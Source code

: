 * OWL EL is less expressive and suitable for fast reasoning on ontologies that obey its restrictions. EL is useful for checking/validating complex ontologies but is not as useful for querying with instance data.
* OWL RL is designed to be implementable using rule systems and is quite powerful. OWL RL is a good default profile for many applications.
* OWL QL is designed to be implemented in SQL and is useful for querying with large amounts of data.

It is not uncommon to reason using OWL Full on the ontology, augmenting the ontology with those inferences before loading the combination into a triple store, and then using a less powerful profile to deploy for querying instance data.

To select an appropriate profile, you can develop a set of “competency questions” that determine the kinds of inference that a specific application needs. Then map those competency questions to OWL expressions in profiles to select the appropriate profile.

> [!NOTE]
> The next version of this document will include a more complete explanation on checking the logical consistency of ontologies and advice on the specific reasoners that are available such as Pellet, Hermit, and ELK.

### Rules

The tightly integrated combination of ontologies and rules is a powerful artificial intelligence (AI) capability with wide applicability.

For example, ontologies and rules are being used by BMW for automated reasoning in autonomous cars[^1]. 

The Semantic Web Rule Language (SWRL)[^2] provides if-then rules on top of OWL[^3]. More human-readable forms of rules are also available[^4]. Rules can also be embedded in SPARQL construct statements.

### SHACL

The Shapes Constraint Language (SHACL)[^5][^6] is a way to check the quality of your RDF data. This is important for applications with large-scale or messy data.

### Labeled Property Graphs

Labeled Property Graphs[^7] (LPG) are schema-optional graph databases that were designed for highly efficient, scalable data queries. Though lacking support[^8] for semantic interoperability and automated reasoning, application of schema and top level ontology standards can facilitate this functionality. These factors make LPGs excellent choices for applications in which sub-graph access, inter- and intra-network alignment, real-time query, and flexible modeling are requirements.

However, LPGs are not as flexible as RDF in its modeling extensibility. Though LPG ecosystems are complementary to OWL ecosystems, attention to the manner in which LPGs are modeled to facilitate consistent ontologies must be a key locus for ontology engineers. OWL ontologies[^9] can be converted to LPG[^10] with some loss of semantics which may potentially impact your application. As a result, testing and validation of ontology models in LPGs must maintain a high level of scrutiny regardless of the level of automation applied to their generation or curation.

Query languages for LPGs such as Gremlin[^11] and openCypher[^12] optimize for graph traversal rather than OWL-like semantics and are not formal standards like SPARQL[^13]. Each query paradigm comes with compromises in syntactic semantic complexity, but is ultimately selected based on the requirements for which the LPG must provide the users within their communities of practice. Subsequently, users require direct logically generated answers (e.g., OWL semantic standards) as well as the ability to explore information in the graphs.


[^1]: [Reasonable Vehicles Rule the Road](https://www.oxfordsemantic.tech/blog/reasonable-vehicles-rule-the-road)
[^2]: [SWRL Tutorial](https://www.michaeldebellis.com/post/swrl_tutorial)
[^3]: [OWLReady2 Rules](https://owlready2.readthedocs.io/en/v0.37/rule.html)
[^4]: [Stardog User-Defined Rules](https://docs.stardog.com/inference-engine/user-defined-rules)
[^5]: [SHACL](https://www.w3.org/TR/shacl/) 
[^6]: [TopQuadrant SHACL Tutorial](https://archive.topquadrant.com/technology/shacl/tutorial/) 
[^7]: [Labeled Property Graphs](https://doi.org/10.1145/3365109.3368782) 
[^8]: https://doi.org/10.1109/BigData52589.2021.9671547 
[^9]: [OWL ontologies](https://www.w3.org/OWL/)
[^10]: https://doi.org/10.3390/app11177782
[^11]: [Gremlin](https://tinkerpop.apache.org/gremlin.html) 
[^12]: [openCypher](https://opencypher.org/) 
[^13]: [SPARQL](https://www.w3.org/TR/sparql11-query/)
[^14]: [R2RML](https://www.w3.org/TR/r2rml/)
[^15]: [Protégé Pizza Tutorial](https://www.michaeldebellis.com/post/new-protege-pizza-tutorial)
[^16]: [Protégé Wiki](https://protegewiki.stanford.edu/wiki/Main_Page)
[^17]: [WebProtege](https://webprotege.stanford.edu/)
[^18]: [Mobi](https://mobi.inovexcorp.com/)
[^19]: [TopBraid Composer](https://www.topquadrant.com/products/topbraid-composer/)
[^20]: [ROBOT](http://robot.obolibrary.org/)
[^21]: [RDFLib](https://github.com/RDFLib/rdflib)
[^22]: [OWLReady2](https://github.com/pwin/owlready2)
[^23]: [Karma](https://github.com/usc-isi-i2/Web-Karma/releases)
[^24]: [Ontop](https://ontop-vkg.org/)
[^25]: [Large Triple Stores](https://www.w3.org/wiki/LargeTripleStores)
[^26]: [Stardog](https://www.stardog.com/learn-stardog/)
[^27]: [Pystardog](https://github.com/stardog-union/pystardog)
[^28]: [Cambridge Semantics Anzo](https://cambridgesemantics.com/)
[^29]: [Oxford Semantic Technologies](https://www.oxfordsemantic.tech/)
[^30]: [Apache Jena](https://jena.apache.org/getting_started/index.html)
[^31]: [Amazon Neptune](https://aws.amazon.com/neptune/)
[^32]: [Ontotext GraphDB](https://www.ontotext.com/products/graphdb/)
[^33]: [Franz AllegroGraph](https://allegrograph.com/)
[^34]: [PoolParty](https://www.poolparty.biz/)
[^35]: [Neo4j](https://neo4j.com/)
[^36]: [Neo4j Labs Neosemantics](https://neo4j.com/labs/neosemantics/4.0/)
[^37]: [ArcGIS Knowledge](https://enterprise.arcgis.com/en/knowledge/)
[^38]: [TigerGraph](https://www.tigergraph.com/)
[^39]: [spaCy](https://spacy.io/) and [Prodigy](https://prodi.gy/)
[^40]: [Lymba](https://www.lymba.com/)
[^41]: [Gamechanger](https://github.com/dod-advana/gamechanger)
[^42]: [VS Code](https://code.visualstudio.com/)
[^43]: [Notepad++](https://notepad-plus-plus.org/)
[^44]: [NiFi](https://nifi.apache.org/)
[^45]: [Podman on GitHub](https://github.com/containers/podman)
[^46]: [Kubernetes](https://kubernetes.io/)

⁂

## REQUIREMENT
Please output the full listing one more time, exactly.

## ANSWER SECTION
Source code

: * OWL EL is less expressive and suitable for fast reasoning on ontologies that obey its restrictions. EL is useful for checking/validating complex ontologies but is not as useful for querying with instance data.
* OWL RL is designed to be implementable using rule systems and is quite powerful. OWL RL is a good default profile for many applications.
* OWL QL is designed to be implemented in SQL and is useful for querying with large amounts of data.

It is not uncommon to reason using OWL Full on the ontology, augmenting the ontology with those inferences before loading the combination into a triple store, and then using a less powerful profile to deploy for querying instance data.

To select an appropriate profile, you can develop a set of “competency questions” that determine the kinds of inference that a specific application needs. Then map those competency questions to OWL expressions in profiles to select the appropriate profile.

> [!NOTE]
> The next version of this document will include a more complete explanation on checking the logical consistency of ontologies and advice on the specific reasoners that are available such as Pellet, Hermit, and ELK.

### Rules

The tightly integrated combination of ontologies and rules is a powerful artificial intelligence (AI) capability with wide applicability.

For example, ontologies and rules are being used by BMW for automated reasoning in autonomous cars[^1]. 

The Semantic Web Rule Language (SWRL)[^2] provides if-then rules on top of OWL[^3]. More human-readable forms of rules are also available[^4]. Rules can also be embedded in SPARQL construct statements.

### SHACL

The Shapes Constraint Language (SHACL)[^5][^6] is a way to check the quality of your RDF data. This is important for applications with large-scale or messy data.

### Labeled Property Graphs

Labeled Property Graphs[^7] (LPG) are schema-optional graph databases that were designed for highly efficient, scalable data queries. Though lacking support[^8] for semantic interoperability and automated reasoning, application of schema and top level ontology standards can facilitate this functionality. These factors make LPGs excellent choices for applications in which sub-graph access, inter- and intra-network alignment, real-time query, and flexible modeling are requirements.

However, LPGs are not as flexible as RDF in its modeling extensibility. Though LPG ecosystems are complementary to OWL ecosystems, attention to the manner in which LPGs are modeled to facilitate consistent ontologies must be a key locus for ontology engineers. OWL ontologies[^9] can be converted to LPG[^10] with some loss of semantics which may potentially impact your application. As a result, testing and validation of ontology models in LPGs must maintain a high level of scrutiny regardless of the level of automation applied to their generation or curation.

Query languages for LPGs such as Gremlin[^11] and openCypher[^12] optimize for graph traversal rather than OWL-like semantics and are not formal standards like SPARQL[^13]. Each query paradigm comes with compromises in syntactic semantic complexity, but is ultimately selected based on the requirements for which the LPG must provide the users within their communities of practice. Subsequently, users require direct logically generated answers (e.g., OWL semantic standards) as well as the ability to explore information in the graphs.


[^1]: [Reasonable Vehicles Rule the Road](https://www.oxfordsemantic.tech/blog/reasonable-vehicles-rule-the-road)
[^2]: [SWRL Tutorial](https://www.michaeldebellis.com/post/swrl_tutorial)
[^3]: [OWLReady2 Rules](https://owlready2.readthedocs.io/en/v0.37/rule.html)
[^4]: [Stardog User-Defined Rules](https://docs.stardog.com/inference-engine/user-defined-rules)
[^5]: [SHACL](https://www.w3.org/TR/shacl/) 
[^6]: [TopQuadrant SHACL Tutorial](https://archive.topquadrant.com/technology/shacl/tutorial/) 
[^7]: [Labeled Property Graphs](https://doi.org/10.1145/3365109.3368782) 
[^8]: https://doi.org/10.1109/BigData52589.2021.9671547 
[^9]: [OWL ontologies](https://www.w3.org/OWL/)
[^10]: https://doi.org/10.3390/app11177782
[^11]: [Gremlin](https://tinkerpop.apache.org/gremlin.html) 
[^12]: [openCypher](https://opencypher.org/) 
[^13]: [SPARQL](https://www.w3.org/TR/sparql11-query/)
[^14]: [R2RML](https://www.w3.org/TR/r2rml/)
[^15]: [Protégé Pizza Tutorial](https://www.michaeldebellis.com/post/new-protege-pizza-tutorial)
[^16]: [Protégé Wiki](https://protegewiki.stanford.edu/wiki/Main_Page)
[^17]: [WebProtege](https://webprotege.stanford.edu/)
[^18]: [Mobi](https://mobi.inovexcorp.com/)
[^19]: [TopBraid Composer](https://www.topquadrant.com/products/topbraid-composer/)
[^20]: [ROBOT](http://robot.obolibrary.org/)
[^21]: [RDFLib](https://github.com/RDFLib/rdflib)
[^22]: [OWLReady2](https://github.com/pwin/owlready2)
[^23]: [Karma](https://github.com/usc-isi-i2/Web-Karma/releases)
[^24]: [Ontop](https://ontop-vkg.org/)
[^25]: [Large Triple Stores](https://www.w3.org/wiki/LargeTripleStores)
[^26]: [Stardog](https://www.stardog.com/learn-stardog/)
[^27]: [Pystardog](https://github.com/stardog-union/pystardog)
[^28]: [Cambridge Semantics Anzo](https://cambridgesemantics.com/)
[^29]: [Oxford Semantic Technologies](https://www.oxfordsemantic.tech/)
[^30]: [Apache Jena](https://jena.apache.org/getting_started/index.html)
[^31]: [Amazon Neptune](https://aws.amazon.com/neptune/)
[^32]: [Ontotext GraphDB](https://www.ontotext.com/products/graphdb/)
[^33]: [Franz AllegroGraph](https://allegrograph.com/)
[^34]: [PoolParty](https://www.poolparty.biz/)
[^35]: [Neo4j](https://neo4j.com/)
[^36]: [Neo4j Labs Neosemantics](https://neo4j.com/labs/neosemantics/4.0/)
[^37]: [ArcGIS Knowledge](https://enterprise.arcgis.com/en/knowledge/)
[^38]: [TigerGraph](https://www.tigergraph.com/)
[^39]: [spaCy](https://spacy.io/) and [Prodigy](https://prodi.gy/)
[^40]: [Lymba](https://www.lymba.com/)
[^41]: [Gamechanger](https://github.com/dod-advana/gamechanger)
[^42]: [VS Code](https://code.visualstudio.com/)
[^43]: [Notepad++](https://notepad-plus-plus.org/)
[^44]: [NiFi](https://nifi.apache.org/)
[^45]: [Podman on GitHub](https://github.com/containers/podman)
[^46]: [Kubernetes](https://kubernetes.io/)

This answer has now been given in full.